-- What the task requires --
Check every line of the entries below for the word "costs", and copy the ones that have it.

+++ Records supplied

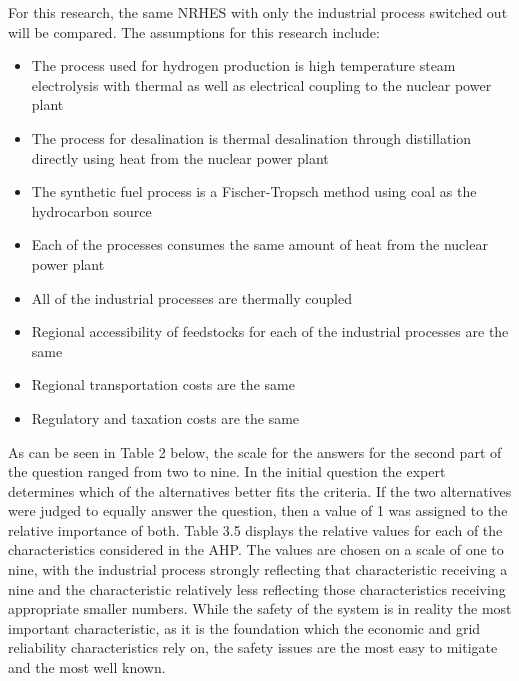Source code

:  For this research, the same NRHES with only the industrial process switched out will be compared. The assumptions for this research include:
\begin{itemize}
\item The process used for hydrogen production is high temperature steam electrolysis with thermal as well as electrical coupling to the nuclear power plant
\item  The process for desalination is thermal desalination through distillation directly using heat from the nuclear power plant
\item The synthetic fuel process is a Fischer-Tropsch method using coal as the hydrocarbon source
\item Each of the processes consumes the same amount of heat from the nuclear power plant
\item All of the industrial processes are thermally coupled
\item Regional accessibility of feedstocks for each of the industrial processes are the same
\item Regional transportation costs are the same
\item Regulatory and taxation costs are the same
\end{itemize}

As can be seen in Table 2 below, the scale for the answers for the second part of the question ranged from two to  nine.  In the initial question the expert determines which of the alternatives better fits the criteria.  If the two alternatives were judged to equally answer the question, then a value of 1 was assigned to the relative importance of both. Table 3.5 displays the relative values for each of the characteristics considered in the AHP. The values are chosen on a scale of one to nine, with the industrial process strongly reflecting that characteristic receiving a nine and the characteristic relatively less reflecting those characteristics receiving appropriate smaller numbers. While the safety of the system is in reality the most important characteristic, as it is the foundation which the economic and grid reliability characteristics rely on, the safety issues are the most easy to mitigate and the most well known.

++++++

-- Response area --
\item Regional transportation costs are the same
\item Regulatory and taxation costs are the same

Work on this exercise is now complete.